Nous travaillons sur un programme de simulation avec le laser mégajoule, que la commission a pu voir, et un supercalculateur. En outre, nous sommes les seuls à avoir rempli les obligations prévues à l’article VI du TNP.
Vous le savez, nous conduisons une approche pragmatique et constructive dans ce domaine avec trois axes forts : non-prolifération, accès aux usages pacifiques de l’atome, désarmement et lutte contre la prolifération balistique. Je ne doute pas, monsieur le ministre, que nous ferons des propositions concrètes et offensives dans ce sens en mai prochain.
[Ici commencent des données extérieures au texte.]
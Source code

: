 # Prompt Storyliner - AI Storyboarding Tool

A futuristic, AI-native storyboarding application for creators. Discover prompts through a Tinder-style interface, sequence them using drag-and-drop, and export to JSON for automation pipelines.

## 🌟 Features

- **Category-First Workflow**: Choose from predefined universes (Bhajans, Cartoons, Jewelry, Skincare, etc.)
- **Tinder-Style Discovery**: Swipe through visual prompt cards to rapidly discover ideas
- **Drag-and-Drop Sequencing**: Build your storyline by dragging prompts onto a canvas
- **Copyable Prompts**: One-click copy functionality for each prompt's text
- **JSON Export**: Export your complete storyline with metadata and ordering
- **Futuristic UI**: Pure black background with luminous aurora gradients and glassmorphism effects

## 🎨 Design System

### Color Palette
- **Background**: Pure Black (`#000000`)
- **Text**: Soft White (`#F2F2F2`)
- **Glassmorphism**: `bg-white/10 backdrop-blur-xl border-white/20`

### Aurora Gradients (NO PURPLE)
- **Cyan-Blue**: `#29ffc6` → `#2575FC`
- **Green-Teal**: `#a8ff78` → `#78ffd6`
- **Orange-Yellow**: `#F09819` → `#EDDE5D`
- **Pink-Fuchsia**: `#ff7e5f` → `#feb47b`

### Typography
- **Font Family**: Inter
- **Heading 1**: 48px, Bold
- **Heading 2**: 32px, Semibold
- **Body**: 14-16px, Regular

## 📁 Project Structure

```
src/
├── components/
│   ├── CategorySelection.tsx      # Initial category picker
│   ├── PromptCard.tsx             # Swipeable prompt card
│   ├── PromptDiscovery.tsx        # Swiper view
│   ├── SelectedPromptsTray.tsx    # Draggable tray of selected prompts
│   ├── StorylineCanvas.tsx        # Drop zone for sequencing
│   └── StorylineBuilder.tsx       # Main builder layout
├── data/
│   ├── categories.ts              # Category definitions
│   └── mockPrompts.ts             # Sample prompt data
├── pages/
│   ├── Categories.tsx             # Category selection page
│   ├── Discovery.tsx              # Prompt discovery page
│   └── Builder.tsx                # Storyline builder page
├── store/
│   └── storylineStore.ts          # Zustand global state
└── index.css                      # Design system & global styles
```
La France est donc très favorable à l’engagement du Président Obama en faveur du désarmement, mais nous sommes aussi en totale concordance avec lui lorsqu’il ajoute : « Tant que les armes nucléaires existeront, les États-Unis conserveront un arsenal sûr et efficace pour dissuader tout adversaire et garantir la défense de leurs alliés. »
La France s’en tient à une posture de « stricte suffisance nationale ». Elle s’est positionnée en dehors de l’OTAN, même avec sa réintégration dans le commandement intégré et elle a déjà fait des efforts de son côté. Il n’est donc pas question que nos forces nucléaires soient prises en compte dans je ne sais quel processus multilatéral de désarmement nucléaire.
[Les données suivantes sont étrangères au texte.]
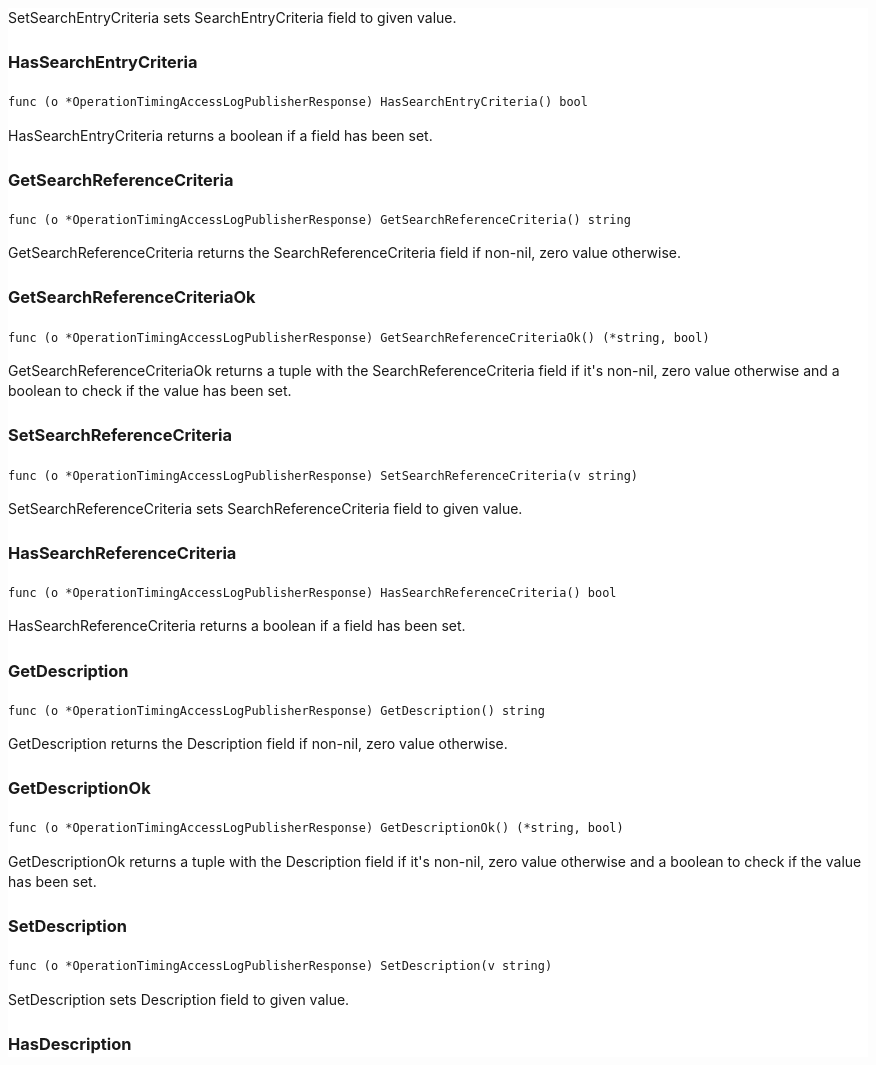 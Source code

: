SetSearchEntryCriteria sets SearchEntryCriteria field to given value.

### HasSearchEntryCriteria

`func (o *OperationTimingAccessLogPublisherResponse) HasSearchEntryCriteria() bool`

HasSearchEntryCriteria returns a boolean if a field has been set.

### GetSearchReferenceCriteria

`func (o *OperationTimingAccessLogPublisherResponse) GetSearchReferenceCriteria() string`

GetSearchReferenceCriteria returns the SearchReferenceCriteria field if non-nil, zero value otherwise.

### GetSearchReferenceCriteriaOk

`func (o *OperationTimingAccessLogPublisherResponse) GetSearchReferenceCriteriaOk() (*string, bool)`

GetSearchReferenceCriteriaOk returns a tuple with the SearchReferenceCriteria field if it's non-nil, zero value otherwise
and a boolean to check if the value has been set.

### SetSearchReferenceCriteria

`func (o *OperationTimingAccessLogPublisherResponse) SetSearchReferenceCriteria(v string)`

SetSearchReferenceCriteria sets SearchReferenceCriteria field to given value.

### HasSearchReferenceCriteria

`func (o *OperationTimingAccessLogPublisherResponse) HasSearchReferenceCriteria() bool`

HasSearchReferenceCriteria returns a boolean if a field has been set.

### GetDescription

`func (o *OperationTimingAccessLogPublisherResponse) GetDescription() string`

GetDescription returns the Description field if non-nil, zero value otherwise.

### GetDescriptionOk

`func (o *OperationTimingAccessLogPublisherResponse) GetDescriptionOk() (*string, bool)`

GetDescriptionOk returns a tuple with the Description field if it's non-nil, zero value otherwise
and a boolean to check if the value has been set.

### SetDescription

`func (o *OperationTimingAccessLogPublisherResponse) SetDescription(v string)`

SetDescription sets Description field to given value.

### HasDescription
Il appartient aux deux grandes puissances surarmées de réduire très significativement leur arsenal jusqu’à quelques centaines d’armes avant de demander à des pays comme la France d’accompagner ce mouvement. Notre pays doit être jugé sur ses actes, sur ses efforts incontestables et ses initiatives et non sur des a priori, des préjugés ou des idéologies.